Start of Block

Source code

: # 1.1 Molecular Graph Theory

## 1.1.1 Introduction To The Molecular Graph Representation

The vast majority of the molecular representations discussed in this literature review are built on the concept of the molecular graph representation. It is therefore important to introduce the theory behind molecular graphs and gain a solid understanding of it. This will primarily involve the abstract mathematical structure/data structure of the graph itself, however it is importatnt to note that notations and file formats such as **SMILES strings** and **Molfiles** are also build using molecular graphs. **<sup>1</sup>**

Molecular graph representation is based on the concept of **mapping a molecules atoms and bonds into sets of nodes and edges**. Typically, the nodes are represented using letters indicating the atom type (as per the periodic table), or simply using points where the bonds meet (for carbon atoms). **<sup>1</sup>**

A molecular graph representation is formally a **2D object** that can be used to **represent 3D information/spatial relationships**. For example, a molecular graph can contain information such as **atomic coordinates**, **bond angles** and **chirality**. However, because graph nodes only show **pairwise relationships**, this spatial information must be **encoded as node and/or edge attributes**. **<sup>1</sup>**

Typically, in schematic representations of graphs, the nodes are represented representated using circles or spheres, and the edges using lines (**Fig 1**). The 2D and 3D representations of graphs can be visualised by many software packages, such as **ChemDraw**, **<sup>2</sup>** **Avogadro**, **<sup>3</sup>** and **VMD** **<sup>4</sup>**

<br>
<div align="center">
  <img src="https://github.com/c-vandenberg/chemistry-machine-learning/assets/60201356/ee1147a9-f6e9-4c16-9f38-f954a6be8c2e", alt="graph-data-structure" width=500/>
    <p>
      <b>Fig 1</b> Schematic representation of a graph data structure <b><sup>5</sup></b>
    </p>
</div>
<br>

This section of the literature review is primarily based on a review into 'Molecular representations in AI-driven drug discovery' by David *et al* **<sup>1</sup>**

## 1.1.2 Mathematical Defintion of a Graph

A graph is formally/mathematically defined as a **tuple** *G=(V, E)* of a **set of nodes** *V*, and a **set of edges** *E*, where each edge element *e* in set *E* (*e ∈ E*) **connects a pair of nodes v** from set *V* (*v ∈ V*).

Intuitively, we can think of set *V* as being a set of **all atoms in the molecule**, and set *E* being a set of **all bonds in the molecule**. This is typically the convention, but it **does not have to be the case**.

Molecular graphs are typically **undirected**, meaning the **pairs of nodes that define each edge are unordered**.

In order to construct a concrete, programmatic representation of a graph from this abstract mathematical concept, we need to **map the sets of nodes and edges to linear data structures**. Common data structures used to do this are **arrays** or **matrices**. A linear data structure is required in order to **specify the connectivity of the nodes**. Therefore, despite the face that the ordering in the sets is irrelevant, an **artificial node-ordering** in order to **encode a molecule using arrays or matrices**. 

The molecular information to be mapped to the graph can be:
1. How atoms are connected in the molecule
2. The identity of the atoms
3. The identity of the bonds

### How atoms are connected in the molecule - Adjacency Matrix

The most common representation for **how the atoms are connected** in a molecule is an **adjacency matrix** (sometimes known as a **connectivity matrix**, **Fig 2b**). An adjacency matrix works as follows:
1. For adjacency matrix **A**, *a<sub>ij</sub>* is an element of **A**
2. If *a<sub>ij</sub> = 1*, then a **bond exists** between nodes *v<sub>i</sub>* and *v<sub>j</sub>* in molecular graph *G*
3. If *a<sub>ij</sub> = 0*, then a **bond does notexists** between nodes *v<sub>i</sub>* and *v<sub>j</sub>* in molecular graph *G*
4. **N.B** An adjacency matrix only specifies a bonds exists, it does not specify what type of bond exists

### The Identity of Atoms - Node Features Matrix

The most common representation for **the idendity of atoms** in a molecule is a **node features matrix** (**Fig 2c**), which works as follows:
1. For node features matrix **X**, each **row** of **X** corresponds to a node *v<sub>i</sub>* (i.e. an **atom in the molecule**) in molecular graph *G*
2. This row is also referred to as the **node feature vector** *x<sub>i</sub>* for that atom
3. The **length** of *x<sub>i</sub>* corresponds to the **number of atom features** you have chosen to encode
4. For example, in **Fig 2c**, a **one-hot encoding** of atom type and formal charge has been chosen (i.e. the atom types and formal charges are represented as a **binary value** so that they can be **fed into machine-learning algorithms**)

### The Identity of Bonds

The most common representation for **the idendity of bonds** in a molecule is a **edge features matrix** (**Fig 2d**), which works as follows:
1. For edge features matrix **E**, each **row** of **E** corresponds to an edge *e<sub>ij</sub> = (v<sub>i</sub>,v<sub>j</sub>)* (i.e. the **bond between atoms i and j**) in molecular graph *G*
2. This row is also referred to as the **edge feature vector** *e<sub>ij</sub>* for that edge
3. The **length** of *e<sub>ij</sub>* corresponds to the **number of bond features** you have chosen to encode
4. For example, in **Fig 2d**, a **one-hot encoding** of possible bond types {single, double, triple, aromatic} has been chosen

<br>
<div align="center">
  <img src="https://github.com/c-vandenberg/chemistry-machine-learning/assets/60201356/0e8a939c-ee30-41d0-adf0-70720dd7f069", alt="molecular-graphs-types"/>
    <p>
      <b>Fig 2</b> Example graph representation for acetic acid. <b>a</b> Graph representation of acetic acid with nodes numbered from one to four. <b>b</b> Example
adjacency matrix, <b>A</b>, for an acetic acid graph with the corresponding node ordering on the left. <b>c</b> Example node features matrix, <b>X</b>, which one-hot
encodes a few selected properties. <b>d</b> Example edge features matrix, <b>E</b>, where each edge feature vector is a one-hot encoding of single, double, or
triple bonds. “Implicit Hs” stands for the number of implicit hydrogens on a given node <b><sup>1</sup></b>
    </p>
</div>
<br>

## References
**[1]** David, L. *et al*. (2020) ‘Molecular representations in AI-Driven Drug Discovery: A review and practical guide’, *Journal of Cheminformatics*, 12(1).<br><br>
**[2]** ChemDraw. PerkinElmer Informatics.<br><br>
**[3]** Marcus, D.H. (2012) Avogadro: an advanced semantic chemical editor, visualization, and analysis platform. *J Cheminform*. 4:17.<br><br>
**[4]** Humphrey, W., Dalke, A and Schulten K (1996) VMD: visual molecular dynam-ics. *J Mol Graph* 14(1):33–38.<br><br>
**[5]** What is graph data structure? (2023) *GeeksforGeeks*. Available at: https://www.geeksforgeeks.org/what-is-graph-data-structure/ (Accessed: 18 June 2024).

End of Block

= Task description =
Repeat exactly the lines above from the line that contains "Mol Graph* 14(1):33–38.<br><br>" through the end. Include both of these ends; leave out everything else.

= Task solution =
**[4]** Humphrey, W., Dalke, A and Schulten K (1996) VMD: visual molecular dynam-ics. *J Mol Graph* 14(1):33–38.<br><br>
**[5]** What is graph data structure? (2023) *GeeksforGeeks*. Available at: https://www.geeksforgeeks.org/what-is-graph-data-structure/ (Accessed: 18 June 2024).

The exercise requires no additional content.